§ **Exercise prompt**: The answer must be an exact transcription of all the records below.
START Material shown
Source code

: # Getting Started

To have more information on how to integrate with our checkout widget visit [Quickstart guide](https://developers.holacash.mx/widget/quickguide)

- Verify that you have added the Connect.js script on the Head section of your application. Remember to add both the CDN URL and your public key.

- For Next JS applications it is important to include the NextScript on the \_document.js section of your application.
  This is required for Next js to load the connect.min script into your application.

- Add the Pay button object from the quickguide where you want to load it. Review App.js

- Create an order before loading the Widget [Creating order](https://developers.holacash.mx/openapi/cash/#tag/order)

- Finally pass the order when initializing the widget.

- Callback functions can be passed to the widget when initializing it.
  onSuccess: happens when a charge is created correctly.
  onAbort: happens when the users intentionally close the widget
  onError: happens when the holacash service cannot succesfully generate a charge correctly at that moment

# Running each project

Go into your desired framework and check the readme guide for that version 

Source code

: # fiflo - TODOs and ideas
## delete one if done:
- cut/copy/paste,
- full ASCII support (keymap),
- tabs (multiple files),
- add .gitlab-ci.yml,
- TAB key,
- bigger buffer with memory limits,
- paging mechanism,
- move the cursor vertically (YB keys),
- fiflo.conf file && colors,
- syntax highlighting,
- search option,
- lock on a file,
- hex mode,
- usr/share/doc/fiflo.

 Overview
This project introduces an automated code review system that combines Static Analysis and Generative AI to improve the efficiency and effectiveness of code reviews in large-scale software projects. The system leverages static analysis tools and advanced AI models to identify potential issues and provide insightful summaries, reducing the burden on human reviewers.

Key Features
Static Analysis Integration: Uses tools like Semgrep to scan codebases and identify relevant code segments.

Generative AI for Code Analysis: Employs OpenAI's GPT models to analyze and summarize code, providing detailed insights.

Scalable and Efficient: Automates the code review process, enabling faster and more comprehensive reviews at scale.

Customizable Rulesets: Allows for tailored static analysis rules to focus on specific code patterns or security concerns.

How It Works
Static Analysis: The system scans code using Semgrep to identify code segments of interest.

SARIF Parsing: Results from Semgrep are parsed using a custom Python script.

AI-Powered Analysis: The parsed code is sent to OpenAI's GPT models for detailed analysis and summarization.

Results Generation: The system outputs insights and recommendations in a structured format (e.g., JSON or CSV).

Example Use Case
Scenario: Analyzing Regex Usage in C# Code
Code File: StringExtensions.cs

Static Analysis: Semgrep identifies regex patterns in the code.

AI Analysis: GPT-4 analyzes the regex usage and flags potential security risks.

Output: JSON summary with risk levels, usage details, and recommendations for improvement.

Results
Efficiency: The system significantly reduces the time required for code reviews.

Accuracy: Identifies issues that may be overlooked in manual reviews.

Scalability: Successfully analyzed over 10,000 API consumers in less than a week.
END Material shown
§ **Exercise answer**:
Source code

: # Getting Started

To have more information on how to integrate with our checkout widget visit [Quickstart guide](https://developers.holacash.mx/widget/quickguide)

- Verify that you have added the Connect.js script on the Head section of your application. Remember to add both the CDN URL and your public key.

- For Next JS applications it is important to include the NextScript on the \_document.js section of your application.
  This is required for Next js to load the connect.min script into your application.

- Add the Pay button object from the quickguide where you want to load it. Review App.js

- Create an order before loading the Widget [Creating order](https://developers.holacash.mx/openapi/cash/#tag/order)

- Finally pass the order when initializing the widget.

- Callback functions can be passed to the widget when initializing it.
  onSuccess: happens when a charge is created correctly.
  onAbort: happens when the users intentionally close the widget
  onError: happens when the holacash service cannot succesfully generate a charge correctly at that moment

# Running each project

Go into your desired framework and check the readme guide for that version 

Source code

: # fiflo - TODOs and ideas
## delete one if done:
- cut/copy/paste,
- full ASCII support (keymap),
- tabs (multiple files),
- add .gitlab-ci.yml,
- TAB key,
- bigger buffer with memory limits,
- paging mechanism,
- move the cursor vertically (YB keys),
- fiflo.conf file && colors,
- syntax highlighting,
- search option,
- lock on a file,
- hex mode,
- usr/share/doc/fiflo.

 Overview
This project introduces an automated code review system that combines Static Analysis and Generative AI to improve the efficiency and effectiveness of code reviews in large-scale software projects. The system leverages static analysis tools and advanced AI models to identify potential issues and provide insightful summaries, reducing the burden on human reviewers.

Key Features
Static Analysis Integration: Uses tools like Semgrep to scan codebases and identify relevant code segments.

Generative AI for Code Analysis: Employs OpenAI's GPT models to analyze and summarize code, providing detailed insights.

Scalable and Efficient: Automates the code review process, enabling faster and more comprehensive reviews at scale.

Customizable Rulesets: Allows for tailored static analysis rules to focus on specific code patterns or security concerns.

How It Works
Static Analysis: The system scans code using Semgrep to identify code segments of interest.

SARIF Parsing: Results from Semgrep are parsed using a custom Python script.

AI-Powered Analysis: The parsed code is sent to OpenAI's GPT models for detailed analysis and summarization.

Results Generation: The system outputs insights and recommendations in a structured format (e.g., JSON or CSV).

Example Use Case
Scenario: Analyzing Regex Usage in C# Code
Code File: StringExtensions.cs

Static Analysis: Semgrep identifies regex patterns in the code.

AI Analysis: GPT-4 analyzes the regex usage and flags potential security risks.

Output: JSON summary with risk levels, usage details, and recommendations for improvement.

Results
Efficiency: The system significantly reduces the time required for code reviews.

Accuracy: Identifies issues that may be overlooked in manual reviews.

Scalability: Successfully analyzed over 10,000 API consumers in less than a week.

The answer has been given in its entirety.